TASK REQUIREMENTS: Work out how many lines in the material beneath contain "label". Give only that number.

RECORDS TO PROCESS:
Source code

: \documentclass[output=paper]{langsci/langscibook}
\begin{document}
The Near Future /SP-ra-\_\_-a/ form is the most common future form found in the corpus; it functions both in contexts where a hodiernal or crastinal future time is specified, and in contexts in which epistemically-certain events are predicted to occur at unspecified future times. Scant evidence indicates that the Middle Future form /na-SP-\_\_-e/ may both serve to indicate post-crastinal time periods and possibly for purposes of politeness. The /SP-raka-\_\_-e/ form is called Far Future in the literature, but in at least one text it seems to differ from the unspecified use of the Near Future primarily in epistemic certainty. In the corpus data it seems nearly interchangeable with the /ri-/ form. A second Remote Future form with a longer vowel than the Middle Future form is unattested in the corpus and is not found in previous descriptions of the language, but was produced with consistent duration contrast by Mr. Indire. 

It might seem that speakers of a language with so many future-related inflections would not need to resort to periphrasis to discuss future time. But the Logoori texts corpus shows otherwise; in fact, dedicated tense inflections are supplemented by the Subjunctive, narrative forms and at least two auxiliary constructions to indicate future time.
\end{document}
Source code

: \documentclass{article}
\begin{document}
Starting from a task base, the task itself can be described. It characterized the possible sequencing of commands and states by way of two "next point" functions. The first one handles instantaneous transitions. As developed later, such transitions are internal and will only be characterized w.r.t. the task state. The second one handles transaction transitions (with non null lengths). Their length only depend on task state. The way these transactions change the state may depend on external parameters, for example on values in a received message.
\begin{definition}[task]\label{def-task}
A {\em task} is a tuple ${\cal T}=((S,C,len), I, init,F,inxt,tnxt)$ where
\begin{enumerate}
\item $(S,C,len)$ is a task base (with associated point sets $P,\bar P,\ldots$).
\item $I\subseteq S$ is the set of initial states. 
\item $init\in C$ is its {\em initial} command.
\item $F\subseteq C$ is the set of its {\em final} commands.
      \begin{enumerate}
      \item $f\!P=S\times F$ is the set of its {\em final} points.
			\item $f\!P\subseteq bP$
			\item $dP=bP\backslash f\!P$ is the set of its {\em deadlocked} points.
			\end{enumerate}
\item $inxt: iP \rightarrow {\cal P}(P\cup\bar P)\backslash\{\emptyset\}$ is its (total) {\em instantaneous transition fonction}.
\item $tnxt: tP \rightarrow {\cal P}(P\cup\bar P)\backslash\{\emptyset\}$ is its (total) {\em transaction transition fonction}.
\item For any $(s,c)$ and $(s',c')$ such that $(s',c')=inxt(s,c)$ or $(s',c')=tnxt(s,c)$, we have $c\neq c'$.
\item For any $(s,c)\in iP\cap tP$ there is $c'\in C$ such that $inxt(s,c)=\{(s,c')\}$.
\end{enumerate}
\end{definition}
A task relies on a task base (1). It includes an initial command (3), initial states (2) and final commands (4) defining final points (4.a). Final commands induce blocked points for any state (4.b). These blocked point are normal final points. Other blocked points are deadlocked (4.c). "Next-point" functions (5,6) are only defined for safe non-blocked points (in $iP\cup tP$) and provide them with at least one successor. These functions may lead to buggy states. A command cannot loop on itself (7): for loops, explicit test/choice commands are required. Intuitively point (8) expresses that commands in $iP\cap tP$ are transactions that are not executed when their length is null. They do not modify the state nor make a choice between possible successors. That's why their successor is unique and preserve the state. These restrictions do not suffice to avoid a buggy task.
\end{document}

* * *

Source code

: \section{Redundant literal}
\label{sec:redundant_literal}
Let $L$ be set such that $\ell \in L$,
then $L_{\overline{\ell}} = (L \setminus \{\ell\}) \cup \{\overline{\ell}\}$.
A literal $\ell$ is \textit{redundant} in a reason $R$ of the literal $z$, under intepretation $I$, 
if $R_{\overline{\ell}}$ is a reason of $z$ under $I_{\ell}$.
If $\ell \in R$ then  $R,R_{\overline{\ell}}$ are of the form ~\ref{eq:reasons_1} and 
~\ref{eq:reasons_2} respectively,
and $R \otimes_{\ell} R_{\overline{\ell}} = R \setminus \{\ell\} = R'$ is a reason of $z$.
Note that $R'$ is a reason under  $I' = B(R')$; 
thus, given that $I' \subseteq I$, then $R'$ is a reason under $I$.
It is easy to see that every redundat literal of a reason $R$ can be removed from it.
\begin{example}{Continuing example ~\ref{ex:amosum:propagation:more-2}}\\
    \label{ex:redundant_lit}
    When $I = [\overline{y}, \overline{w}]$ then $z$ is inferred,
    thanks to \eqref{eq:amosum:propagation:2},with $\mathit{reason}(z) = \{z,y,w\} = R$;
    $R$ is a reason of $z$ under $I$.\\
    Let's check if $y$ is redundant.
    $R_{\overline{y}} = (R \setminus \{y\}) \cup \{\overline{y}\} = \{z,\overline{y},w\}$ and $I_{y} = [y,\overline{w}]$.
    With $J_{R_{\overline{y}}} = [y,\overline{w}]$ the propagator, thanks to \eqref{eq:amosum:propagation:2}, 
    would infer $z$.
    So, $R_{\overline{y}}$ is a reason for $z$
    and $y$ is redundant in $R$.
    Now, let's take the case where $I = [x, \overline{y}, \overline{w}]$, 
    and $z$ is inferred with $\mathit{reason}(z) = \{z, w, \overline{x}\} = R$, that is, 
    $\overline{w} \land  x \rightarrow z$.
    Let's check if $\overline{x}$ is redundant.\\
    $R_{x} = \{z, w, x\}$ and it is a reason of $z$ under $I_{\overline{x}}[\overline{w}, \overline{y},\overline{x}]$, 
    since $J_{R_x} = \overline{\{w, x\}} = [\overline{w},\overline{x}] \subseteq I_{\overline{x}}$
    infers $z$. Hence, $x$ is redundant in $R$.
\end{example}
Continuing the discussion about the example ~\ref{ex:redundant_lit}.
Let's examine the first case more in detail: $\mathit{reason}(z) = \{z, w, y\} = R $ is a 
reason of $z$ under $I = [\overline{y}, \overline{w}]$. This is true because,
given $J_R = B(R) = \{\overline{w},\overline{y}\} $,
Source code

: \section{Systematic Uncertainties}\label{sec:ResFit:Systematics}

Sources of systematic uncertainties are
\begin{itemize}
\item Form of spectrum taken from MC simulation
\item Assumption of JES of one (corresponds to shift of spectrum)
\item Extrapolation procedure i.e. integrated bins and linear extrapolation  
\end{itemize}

---

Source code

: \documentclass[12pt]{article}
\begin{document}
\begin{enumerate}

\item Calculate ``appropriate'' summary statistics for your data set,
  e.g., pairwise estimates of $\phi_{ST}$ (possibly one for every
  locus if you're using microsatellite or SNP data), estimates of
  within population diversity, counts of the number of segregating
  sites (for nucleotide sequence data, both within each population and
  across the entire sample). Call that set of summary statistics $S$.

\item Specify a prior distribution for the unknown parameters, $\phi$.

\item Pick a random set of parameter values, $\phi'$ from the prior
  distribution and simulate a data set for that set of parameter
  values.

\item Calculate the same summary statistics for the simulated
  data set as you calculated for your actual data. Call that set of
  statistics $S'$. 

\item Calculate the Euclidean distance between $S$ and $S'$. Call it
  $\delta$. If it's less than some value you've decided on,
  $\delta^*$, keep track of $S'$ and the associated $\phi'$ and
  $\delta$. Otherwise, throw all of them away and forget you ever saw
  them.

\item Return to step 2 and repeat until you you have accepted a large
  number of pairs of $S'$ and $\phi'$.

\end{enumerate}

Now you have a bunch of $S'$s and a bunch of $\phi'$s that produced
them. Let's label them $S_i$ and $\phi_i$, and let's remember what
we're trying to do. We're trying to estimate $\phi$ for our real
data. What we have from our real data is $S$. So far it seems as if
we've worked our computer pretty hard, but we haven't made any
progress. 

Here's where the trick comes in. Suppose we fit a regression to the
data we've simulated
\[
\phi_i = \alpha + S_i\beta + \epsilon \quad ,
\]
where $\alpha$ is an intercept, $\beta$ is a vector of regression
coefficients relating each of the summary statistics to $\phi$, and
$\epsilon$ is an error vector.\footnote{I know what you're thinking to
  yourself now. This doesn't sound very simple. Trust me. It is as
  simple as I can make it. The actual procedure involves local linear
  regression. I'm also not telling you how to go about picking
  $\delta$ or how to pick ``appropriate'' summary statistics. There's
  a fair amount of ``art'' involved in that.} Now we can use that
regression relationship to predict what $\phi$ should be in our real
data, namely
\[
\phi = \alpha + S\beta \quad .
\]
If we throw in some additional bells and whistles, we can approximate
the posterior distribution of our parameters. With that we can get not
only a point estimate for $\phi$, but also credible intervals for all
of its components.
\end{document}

ANSWER SECTION: 5